Hi! This is only my 1st week with the Rachio 3, so please forgive any newbie mistakes/ignorance. I’m seeing some weirdness with my precip levels and how it interacts with soil moisture. Current situation:
It rained heavily last night (~12 hours ago). My PWS is accurately reporting 1.1". WI+ reports .89". Close enough.
I have 3 zones (1 front yard, 2 back yard, each zone 750sq".) Most advanced settings are similar. Front yard is 1 year older, so its roots are slightly deeper (5" compared to 4" in back yard), nozzle inches/hour also vary from .4 to .6. Zone 3 gets more shade.
When I set the controller to use my PWS (reading 1.1" precip), the zones show the following soil moistures: 19%, 9%, and 34%, respectively. When I dig down into the soil moisture menu, zone 1 is only showing .01" precip, while zones 2 & 3 correctly show 1.1".
When I set the controller to use WI+ (reading .89"), my zones show soil moisture of 31%, 24%, 49%. Precip still shows .01" for zone 1, but zone 2 & 3 correctly show .89".
These last 2 points are the kicker. Why would a reading of more rain equate to lower soil moisture? And wouldn’t 1.1" of rain fill everything up to closer to 100%? Also, zone 1 incorrectly reads .01" of precip no matter what, yet the soil moisture % changes?
What am I missing? Thanks!
Bo
Additional Edit: Sandy soil, warm weather zoysia, South Carolina.
Hey @franz! Thanks for the response. It makes sense that with such a sandy soil, the AW is low. I imagine the shallow root depth settings also contribute to that?
As far as your 2nd point, I’ve attached a composite screenshot showing you both zones 1 and 2, with both my PWS and WI+ settings. I’ve circled the things I think are wonky. Thanks!!

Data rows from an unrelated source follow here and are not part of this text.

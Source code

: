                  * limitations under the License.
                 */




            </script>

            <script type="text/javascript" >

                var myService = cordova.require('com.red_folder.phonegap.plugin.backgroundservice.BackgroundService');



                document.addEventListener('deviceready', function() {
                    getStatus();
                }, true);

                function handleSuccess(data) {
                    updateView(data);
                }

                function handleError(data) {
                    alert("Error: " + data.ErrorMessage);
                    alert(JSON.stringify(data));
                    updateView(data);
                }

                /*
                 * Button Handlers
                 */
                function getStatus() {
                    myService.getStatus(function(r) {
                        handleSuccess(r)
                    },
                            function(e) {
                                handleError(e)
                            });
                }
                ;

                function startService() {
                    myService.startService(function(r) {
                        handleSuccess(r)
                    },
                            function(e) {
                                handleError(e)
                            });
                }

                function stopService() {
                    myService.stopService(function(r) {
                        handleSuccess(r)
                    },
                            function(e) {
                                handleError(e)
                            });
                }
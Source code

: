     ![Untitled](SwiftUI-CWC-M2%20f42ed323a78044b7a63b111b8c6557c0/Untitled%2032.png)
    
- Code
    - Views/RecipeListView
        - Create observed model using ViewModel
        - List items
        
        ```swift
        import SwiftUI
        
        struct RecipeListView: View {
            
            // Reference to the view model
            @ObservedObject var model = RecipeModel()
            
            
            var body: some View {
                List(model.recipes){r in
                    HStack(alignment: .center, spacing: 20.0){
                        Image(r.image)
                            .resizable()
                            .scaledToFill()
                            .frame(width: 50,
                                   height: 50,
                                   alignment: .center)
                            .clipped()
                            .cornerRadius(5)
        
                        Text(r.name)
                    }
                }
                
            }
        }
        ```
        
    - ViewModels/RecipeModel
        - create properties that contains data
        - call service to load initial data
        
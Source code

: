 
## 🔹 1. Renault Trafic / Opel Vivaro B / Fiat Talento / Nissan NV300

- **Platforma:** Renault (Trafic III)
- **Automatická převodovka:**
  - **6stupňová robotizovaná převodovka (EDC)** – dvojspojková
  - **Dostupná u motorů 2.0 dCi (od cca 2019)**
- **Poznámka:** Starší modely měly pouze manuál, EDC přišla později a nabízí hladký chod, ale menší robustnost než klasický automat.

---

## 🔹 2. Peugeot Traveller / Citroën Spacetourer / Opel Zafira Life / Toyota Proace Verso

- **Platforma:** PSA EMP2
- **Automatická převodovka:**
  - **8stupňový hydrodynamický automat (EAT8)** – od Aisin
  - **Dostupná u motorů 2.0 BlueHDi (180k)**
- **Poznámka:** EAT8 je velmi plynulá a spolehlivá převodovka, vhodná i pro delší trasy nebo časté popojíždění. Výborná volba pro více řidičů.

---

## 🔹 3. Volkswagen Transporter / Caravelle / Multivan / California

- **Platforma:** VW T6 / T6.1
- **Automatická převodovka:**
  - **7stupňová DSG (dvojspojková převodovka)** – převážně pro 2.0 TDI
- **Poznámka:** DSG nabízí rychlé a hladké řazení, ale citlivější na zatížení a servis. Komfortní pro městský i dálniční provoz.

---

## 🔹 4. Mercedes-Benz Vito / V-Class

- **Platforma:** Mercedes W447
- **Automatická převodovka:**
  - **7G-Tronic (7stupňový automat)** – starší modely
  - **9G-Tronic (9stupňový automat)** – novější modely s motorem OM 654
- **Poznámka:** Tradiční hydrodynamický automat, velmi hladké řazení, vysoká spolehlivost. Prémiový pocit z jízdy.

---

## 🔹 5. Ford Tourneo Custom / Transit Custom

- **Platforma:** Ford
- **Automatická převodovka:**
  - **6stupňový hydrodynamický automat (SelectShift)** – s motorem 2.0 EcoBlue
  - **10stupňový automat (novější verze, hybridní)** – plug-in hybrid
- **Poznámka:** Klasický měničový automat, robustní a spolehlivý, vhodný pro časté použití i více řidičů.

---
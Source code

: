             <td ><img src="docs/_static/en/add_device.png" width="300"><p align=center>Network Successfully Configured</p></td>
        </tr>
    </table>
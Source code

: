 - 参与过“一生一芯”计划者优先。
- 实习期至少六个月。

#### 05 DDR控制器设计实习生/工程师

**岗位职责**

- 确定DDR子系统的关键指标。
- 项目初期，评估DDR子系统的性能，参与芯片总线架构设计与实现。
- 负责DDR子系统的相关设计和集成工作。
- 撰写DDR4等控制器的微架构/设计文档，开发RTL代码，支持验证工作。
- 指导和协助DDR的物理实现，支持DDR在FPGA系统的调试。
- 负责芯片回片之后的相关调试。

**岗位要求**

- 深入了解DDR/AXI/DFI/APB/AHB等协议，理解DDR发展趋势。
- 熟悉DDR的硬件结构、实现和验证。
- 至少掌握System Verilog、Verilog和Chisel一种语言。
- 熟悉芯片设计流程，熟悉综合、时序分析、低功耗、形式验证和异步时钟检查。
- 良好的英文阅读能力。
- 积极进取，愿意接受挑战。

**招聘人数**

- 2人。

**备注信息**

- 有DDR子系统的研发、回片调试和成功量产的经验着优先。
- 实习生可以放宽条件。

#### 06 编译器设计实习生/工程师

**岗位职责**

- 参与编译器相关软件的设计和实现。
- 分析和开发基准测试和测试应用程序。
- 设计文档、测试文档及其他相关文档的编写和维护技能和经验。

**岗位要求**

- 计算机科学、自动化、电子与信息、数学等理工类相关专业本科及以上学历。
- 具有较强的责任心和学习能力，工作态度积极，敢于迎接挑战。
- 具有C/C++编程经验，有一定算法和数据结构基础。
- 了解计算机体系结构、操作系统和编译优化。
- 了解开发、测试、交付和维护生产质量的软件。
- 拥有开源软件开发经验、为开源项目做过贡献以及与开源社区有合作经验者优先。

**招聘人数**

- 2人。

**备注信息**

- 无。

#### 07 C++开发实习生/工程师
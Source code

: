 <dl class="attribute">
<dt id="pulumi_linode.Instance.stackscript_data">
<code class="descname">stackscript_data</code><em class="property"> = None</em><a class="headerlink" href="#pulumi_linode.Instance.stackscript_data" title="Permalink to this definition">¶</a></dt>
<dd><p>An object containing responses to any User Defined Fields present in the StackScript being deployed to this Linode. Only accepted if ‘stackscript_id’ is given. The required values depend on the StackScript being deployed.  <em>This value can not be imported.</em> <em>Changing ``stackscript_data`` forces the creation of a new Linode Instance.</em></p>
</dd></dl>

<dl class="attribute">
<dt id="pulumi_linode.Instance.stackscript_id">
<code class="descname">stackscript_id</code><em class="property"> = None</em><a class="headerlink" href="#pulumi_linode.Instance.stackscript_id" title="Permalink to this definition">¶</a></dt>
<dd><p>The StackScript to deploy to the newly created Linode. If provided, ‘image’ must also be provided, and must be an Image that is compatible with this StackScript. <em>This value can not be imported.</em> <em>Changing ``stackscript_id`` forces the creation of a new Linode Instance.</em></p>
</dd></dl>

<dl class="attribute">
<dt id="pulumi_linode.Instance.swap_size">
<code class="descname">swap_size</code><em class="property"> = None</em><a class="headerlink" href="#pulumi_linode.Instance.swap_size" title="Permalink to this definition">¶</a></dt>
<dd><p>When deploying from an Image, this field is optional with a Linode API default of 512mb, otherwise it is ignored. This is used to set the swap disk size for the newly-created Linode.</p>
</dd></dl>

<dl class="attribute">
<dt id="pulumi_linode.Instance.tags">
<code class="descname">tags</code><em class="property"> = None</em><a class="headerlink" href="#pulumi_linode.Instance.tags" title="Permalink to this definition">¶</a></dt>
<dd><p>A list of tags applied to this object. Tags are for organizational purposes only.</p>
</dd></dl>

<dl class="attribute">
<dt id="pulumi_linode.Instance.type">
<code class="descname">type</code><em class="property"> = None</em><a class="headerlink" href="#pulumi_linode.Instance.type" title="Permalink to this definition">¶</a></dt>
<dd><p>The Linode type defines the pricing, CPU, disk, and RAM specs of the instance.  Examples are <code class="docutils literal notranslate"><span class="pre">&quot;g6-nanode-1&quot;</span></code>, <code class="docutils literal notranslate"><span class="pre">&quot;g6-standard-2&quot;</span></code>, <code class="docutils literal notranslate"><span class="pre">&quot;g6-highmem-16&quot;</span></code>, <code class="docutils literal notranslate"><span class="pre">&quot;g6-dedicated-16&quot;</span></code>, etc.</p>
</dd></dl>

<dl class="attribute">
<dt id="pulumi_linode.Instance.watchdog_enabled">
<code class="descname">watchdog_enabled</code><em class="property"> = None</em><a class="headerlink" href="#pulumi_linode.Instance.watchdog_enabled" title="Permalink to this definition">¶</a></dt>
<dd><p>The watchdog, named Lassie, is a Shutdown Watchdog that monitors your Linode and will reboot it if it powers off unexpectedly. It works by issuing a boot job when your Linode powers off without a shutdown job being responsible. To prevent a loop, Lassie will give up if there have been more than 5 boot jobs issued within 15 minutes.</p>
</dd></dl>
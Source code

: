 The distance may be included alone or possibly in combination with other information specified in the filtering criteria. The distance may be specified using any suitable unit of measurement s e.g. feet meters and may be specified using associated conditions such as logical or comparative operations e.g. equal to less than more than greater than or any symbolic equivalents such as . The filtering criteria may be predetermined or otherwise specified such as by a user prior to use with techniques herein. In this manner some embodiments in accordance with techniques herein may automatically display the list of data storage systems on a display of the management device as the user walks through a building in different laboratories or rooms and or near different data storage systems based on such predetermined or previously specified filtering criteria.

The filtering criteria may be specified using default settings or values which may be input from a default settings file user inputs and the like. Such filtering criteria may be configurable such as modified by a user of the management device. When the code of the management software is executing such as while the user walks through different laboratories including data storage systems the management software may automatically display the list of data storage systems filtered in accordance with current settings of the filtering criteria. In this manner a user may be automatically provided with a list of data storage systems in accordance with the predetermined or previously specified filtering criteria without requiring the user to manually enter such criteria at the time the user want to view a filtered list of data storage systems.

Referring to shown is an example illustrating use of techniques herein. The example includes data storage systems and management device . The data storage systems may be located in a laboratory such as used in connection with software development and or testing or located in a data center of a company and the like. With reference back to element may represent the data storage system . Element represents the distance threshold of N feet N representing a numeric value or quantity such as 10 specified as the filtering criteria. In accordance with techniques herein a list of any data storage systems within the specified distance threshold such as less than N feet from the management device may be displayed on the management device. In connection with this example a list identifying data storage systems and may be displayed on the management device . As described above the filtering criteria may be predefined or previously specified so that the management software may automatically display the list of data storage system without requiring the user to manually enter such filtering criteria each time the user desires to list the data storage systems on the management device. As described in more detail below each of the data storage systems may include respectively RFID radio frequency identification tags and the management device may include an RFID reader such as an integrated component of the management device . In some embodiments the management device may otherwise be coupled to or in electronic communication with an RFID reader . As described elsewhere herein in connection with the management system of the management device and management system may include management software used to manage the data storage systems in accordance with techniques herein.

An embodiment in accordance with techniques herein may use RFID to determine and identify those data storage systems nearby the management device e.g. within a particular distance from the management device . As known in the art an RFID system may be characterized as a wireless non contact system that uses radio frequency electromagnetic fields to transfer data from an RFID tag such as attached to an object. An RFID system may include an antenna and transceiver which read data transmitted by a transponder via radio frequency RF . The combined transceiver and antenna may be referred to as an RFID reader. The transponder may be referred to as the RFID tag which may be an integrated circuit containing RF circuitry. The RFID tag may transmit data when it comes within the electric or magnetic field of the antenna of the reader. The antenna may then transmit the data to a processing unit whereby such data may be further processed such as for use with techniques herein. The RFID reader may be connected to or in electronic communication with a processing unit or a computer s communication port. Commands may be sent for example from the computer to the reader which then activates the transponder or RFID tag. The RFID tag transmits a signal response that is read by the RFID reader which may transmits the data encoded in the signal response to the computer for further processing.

For some reason zone 1 is just stubborn and doesn’t see it. The soil moisture readings, however, seem to go down up when less rain is reported from WI+ than the PWS. Strange, right?
Whenever you fill or empty the soil moisture for a zone that effectively wipes out any data to that point in time. It looks like for zone 1 your emptied the zone hence emptying out any precipitation data.
I know this gets brought up from time to time, but in reality, is it really a big issue? Yes, in this case it cause some confusion, but when you empty of fill, you’re affecting things for less than a few days, and things are right back on track.
Haha…fair enough. At the end of the day, of course it’s not a big issue.
Life was just fine before internet enabled sprinkler systems existed. Now that they do, the desire to tinker and make them smarter continues.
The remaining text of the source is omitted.